(Records from a data source)

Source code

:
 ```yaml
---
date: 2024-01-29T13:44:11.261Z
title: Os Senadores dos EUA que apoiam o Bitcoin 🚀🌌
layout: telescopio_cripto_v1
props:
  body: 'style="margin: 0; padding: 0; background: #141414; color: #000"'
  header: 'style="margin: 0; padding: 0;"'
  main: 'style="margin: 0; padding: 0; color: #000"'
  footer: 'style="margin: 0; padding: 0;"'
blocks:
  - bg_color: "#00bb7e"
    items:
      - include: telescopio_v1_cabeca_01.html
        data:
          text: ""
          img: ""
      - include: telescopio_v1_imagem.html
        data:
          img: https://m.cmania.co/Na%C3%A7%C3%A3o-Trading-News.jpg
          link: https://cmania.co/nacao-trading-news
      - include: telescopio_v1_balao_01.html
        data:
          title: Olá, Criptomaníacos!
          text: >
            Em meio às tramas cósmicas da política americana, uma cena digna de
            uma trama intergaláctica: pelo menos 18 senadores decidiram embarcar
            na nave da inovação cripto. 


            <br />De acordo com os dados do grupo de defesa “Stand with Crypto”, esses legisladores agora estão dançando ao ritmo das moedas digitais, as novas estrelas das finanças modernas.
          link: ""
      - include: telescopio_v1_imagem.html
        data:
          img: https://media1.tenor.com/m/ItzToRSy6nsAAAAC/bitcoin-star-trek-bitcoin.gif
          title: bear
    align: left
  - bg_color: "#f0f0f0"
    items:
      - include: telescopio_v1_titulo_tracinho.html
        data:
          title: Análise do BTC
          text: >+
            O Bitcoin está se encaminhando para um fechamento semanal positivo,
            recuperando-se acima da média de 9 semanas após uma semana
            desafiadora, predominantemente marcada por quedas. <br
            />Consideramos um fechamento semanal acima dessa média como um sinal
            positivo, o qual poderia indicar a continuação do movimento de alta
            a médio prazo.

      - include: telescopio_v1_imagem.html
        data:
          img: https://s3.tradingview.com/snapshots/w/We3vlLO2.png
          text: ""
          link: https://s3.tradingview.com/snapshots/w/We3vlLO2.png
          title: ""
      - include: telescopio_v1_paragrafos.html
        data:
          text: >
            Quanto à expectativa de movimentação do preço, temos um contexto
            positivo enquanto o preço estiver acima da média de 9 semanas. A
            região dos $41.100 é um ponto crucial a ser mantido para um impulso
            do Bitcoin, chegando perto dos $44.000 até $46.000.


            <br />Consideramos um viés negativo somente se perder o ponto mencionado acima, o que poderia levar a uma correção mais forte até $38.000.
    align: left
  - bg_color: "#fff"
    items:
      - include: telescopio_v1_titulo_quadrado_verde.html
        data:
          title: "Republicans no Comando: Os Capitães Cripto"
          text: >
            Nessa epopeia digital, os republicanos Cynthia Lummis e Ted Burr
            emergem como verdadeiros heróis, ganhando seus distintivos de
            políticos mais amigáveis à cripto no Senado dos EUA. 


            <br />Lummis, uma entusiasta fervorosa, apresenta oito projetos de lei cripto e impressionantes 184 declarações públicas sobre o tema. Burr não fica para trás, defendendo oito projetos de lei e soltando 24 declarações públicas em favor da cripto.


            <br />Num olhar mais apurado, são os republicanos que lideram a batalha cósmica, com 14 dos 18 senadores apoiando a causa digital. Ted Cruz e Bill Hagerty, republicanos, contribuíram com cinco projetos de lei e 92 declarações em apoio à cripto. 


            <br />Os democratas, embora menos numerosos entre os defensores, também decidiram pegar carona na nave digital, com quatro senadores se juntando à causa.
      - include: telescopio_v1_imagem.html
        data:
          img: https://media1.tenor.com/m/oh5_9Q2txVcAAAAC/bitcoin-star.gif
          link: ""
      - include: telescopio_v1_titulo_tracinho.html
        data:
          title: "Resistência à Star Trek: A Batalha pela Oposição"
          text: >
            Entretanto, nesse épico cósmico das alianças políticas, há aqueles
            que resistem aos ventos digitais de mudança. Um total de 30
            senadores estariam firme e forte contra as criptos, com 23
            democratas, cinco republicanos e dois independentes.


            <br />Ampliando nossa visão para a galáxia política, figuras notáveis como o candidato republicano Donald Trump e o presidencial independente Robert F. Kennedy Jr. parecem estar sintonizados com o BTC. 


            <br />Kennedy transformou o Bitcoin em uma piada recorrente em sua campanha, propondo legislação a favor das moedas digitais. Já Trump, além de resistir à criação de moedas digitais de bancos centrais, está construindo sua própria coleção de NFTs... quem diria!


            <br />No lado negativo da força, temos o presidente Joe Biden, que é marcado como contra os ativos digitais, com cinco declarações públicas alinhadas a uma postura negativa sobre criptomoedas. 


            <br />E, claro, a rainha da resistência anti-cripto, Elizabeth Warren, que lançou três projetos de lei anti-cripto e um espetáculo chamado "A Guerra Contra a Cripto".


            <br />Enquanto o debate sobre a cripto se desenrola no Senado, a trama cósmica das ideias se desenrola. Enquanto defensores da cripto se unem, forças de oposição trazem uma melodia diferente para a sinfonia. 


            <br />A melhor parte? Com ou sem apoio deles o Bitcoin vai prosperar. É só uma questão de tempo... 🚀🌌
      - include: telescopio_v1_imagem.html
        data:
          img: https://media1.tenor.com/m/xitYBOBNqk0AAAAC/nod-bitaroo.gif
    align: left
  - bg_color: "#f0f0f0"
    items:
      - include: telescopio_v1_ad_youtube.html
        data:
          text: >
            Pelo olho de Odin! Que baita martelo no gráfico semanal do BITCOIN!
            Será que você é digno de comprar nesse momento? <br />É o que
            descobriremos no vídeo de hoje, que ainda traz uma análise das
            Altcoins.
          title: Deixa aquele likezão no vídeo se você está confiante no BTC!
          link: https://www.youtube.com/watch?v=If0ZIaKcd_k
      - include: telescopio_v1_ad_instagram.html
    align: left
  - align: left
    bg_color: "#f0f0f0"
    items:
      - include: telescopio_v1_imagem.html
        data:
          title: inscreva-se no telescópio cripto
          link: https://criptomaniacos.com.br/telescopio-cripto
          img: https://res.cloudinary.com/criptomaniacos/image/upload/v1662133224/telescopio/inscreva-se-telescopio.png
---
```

● AIM OF THE TASK
Go through the records and count the lines that include the string "forte"; state that number alone.

● RESULT FOR THIS TASK
2